Australia is involved in the non-international armed conflicts against the Islamic State group by undertaking airstrikes in Iraq and Syria as part of the international coalition led by the United States. It is also involved in the international armed conflict in Syria.
Australia is currently a party to a series of armed conflicts. For further information on who is considered a party to an armed conflict, see ‘contemporary challenges – multinational forces: who is a party to the conflict?’ in our classification section.
- Australia is a party to the non-international armed conflict in Iraq against the Islamic State group. Australia joined the international coalition led by the United States in September 2014 and launched its first airstrike against the Islamic State group in Iraq on 9 October 2014. Australia is also providing training to Iraqi Security Forces. D. Murphy, 'First Australian Airstrike in Iraq Bombs ISIS Target, says ADF', The Guardian, 9 October 2014; see also the information provided for by the Australian government on Operation OKRA.

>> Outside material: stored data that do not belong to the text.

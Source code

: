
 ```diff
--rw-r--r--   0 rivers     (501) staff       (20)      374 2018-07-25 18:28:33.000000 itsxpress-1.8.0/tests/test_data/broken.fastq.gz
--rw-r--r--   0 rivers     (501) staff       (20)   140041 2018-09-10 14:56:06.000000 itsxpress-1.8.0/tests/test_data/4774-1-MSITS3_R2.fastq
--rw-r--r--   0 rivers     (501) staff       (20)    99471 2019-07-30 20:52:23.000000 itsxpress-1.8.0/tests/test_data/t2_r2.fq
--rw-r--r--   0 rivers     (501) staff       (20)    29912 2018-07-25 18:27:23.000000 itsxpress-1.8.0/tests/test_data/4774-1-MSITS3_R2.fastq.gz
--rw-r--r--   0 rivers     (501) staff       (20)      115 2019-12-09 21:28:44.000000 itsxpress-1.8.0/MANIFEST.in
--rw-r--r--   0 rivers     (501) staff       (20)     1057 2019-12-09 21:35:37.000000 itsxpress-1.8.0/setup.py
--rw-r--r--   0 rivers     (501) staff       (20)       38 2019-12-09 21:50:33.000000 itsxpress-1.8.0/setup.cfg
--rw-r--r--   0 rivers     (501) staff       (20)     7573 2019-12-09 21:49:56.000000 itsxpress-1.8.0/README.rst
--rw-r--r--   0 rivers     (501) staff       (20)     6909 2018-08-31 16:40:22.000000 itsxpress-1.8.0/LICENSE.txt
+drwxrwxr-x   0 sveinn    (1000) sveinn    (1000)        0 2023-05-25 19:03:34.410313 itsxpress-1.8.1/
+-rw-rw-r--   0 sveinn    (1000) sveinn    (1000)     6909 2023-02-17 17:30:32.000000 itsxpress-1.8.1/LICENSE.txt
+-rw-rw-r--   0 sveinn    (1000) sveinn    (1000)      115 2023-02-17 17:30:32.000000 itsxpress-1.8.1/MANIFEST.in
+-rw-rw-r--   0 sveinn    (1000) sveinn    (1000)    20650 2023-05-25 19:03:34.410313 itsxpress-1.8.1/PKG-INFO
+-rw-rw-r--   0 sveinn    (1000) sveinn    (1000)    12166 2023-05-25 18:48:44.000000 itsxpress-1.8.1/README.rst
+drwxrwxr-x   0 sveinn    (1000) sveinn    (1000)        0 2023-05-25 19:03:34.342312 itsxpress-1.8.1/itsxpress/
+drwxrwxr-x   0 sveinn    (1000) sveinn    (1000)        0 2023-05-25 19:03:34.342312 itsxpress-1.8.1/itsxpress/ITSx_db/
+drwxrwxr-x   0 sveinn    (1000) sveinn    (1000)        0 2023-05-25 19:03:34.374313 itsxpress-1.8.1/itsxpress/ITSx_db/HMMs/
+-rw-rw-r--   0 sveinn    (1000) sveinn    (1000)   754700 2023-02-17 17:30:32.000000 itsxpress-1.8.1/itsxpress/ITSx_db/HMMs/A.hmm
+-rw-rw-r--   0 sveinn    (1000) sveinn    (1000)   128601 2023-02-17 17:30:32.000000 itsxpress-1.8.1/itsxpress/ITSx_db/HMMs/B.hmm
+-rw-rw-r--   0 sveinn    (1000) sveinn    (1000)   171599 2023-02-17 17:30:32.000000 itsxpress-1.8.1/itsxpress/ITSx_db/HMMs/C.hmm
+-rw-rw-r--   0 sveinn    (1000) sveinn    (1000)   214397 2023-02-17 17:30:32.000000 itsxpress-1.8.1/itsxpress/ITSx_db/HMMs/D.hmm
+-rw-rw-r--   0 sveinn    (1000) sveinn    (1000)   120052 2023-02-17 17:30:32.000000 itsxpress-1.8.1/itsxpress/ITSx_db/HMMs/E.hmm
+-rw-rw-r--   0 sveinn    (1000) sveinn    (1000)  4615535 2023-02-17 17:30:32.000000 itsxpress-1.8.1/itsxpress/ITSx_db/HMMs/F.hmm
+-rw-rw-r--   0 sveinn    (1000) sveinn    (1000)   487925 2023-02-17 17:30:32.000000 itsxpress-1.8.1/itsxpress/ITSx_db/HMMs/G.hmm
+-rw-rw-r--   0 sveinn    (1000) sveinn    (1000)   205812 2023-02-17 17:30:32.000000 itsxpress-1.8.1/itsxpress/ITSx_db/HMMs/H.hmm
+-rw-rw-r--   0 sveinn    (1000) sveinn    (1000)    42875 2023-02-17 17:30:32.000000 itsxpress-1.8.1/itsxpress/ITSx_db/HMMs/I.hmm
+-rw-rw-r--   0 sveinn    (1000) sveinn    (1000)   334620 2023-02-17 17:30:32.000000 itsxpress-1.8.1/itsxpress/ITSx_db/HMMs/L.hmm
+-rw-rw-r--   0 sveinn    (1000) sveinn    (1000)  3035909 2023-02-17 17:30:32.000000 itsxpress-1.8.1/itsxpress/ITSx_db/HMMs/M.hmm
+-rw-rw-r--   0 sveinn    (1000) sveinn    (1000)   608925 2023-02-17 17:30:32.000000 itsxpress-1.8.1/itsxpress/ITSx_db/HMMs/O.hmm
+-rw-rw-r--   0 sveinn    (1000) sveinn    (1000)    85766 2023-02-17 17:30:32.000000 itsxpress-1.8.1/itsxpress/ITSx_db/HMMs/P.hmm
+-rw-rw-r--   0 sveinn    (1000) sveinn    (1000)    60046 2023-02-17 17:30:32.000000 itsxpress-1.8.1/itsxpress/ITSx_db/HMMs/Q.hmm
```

- Australia became a party to the non-international armed conflict in Syria against the Islamic State group after extending its airstrikes against Islamic State groups targets into Syria in September 2015. See ‘Australia Launches First Airstrikes inside Syria’, BBC, 16 September 2015. In its letter to the United Nations Security Council, Australia argued that the action was based on collective self-defence in support of Iraq because the Islamic State group was operating from safe havens in Syria. Letter dated 9 September 2015 from the Permanent Representative of Australia to the United Nations addressed to the President of the Security Council, UN doc S/2015/963, 9 September 2015.